I have proceeded in chronological order, discussing both AT&T and Halliburton. However, I want to skip over Smith v. Bayer to discuss the Wal-Mart decision, which was just released today, because I want to talk about one aspect of the case that dovetails well with my previous discussion of Halliburton. I also plan on blogging some more on Wal-Mart because it implicates so many issues I touch on in my paper Mass Torts and Due Process.
Today I want to focus on probably the most controversial aspect of the majority opinion - the analysis of the "commonality" requirement of Rule 23(a)(2).

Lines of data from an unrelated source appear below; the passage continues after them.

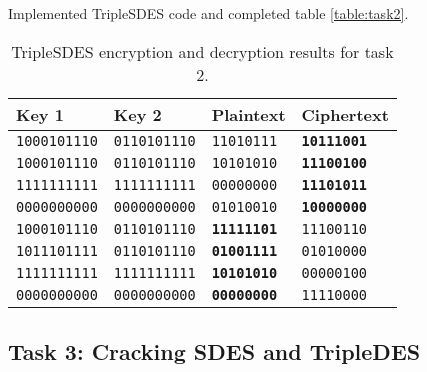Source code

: \documentclass[a4paper,english,12pt]{article}
\begin{document}
Implemented TripleSDES code and completed table \vref{table:task2}.

\begin{table}
  \centering
  \begin{tabular}{@{}llll@{}}
    \toprule
      Key 1 &
      Key 2 &
      Plaintext &
      Ciphertext \\
    \midrule

             \texttt{1000101110} &
             \texttt{0110101110} &
               \texttt{11010111} &
       \texttt{\textbf{10111001}} \\

            \texttt{1000101110} &
            \texttt{0110101110} &
              \texttt{10101010} &
      \texttt{\textbf{11100100}} \\

            \texttt{1111111111} &
            \texttt{1111111111} &
              \texttt{00000000} &
      \texttt{\textbf{11101011}} \\

            \texttt{0000000000} &
            \texttt{0000000000} &
              \texttt{01010010} &
      \texttt{\textbf{10000000}} \\

            \texttt{1000101110} &
            \texttt{0110101110} &
      \texttt{\textbf{11111101}} &
              \texttt{11100110} \\

             \texttt{1011101111} &
             \texttt{0110101110} &
       \texttt{\textbf{01001111}} &
               \texttt{01010000} \\

            \texttt{1111111111} &
            \texttt{1111111111} &
      \texttt{\textbf{10101010}} &
              \texttt{00000100} \\

            \texttt{0000000000} &
            \texttt{0000000000} &
      \texttt{\textbf{00000000}} &
              \texttt{11110000} \\
      \bottomrule
  \end{tabular}
  \caption{TripleSDES encryption and decryption results for task 2.}
  \label{table:task2}
\end{table}

\subsection{Task 3: Cracking SDES and TripleDES}
\end{document}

As background, class actions in federal court are governed by Rule 23. Rule 23(a) outlines four requirements every class action must satisfy, generally understood as (1) numerosity, (2) commonality, (3) typicality, and (4) adequacy of representation. If a proposed class action satisfies these four requirements, then it must fit within one of the three categories defined under Rule 23(b).By its terms, the commonality requirement under Rule 23(a)(2) only requires that "there are questions of law or fact common to the class." Since this requirement applies to all class actions, courts have historically interpreted it pretty broadly. In fact, the majority opinion quotes an article by the late Richard Nagareda for the proposition that "'[e]ven a single [common] question' will do." (p. 19 (quoting Richard Nagareda, The Preexistence Principle and the Structure of the Class Action, 103 Colum. L. Rev. 149, 176 n.110 (2003))). The commonality requirement should be distinguished from the predominance requirement of one of the Rule 23(b) categories, Rule 23(b)(3), which requires that "questions of law or fact common to class members predominate over any questions affecting only individual members." The class action at issue here was certified under Rule 23(b)(2), which does not have a similar "predominance" requirement.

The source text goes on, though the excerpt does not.